We want to find the equation of line passing through $(3,6)$ and cutting the curve $y=\sqrt{x}$ orthogonally .
I thought that it means we have to find a normal through that point equation of normal is $y=mx -2am -am^3 $.
Putting $(3,6)$ in, we get $(m+2)(m^2-4m+3)$.
Then the equation of the straight line is coming $y+ 2x +4=0$.

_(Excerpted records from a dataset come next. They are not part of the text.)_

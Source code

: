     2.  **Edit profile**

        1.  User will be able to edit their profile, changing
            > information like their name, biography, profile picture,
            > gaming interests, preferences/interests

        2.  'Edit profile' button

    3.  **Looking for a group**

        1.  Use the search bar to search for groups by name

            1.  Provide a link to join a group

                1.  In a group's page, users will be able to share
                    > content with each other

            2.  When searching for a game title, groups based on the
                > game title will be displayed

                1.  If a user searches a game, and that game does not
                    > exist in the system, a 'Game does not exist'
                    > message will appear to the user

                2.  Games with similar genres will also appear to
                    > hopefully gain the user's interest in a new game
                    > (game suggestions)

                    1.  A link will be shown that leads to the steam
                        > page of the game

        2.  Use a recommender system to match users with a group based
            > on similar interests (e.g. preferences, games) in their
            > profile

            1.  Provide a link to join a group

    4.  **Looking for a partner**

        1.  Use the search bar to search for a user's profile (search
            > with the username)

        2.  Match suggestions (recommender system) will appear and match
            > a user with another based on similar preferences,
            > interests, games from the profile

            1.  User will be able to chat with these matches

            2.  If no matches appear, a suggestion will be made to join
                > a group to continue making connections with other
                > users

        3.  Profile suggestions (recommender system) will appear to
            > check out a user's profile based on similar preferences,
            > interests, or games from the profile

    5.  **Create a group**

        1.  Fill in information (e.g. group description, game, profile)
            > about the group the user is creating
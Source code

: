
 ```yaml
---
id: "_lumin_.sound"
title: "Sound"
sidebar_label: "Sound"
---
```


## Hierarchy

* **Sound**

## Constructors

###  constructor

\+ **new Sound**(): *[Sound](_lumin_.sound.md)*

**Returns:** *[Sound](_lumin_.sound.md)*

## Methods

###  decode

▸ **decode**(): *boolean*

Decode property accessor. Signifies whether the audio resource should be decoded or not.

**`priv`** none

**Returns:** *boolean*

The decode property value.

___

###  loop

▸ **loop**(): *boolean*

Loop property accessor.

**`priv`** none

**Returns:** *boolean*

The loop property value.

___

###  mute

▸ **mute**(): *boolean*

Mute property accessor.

EDIT not by OP: How to find the equation of straight line orthogonal to the curve.
Best Answer
At point $Q=(x_0,\sqrt{x_0})$ on the given curve, the normal line has a slope $-2\sqrt{x_0}$. This must be the same as the slope of the line connecting $P=(3,6)$ and $Q$, so we have the equation: $$ -2\sqrt{x_0}={6-\sqrt{x_0}\over 3-x_0}. $$ This leads to a cubic equation, which fortunately has $x_0=4$ as its only real solution. It follows that $Q=(4,2)$ and the equation of line $PQ$ is $y=-4x+18$.
EDIT
Formula $-2\sqrt{x_0}$ for the slope of the normal line at a point $(x_0,y_0)$ on a parabola having equation $y^2=2px$ can be obtained without calculus, imposing the condition that a generic line $y=mx+c$ intersects the parabola at a single point, thus being tangent (see here).
The result is that the slope of the tangent at $(x_0,y_0)$ is $m=p/y_0$, from which it follows that the slope of the normal line is $-1/m=-y_0/p$. In our case $p=1/2$ and $y_0=\sqrt{x_0}$, so that the slope of the normal line at $(x_0,y_0)$ is $-2\sqrt{x_0}$.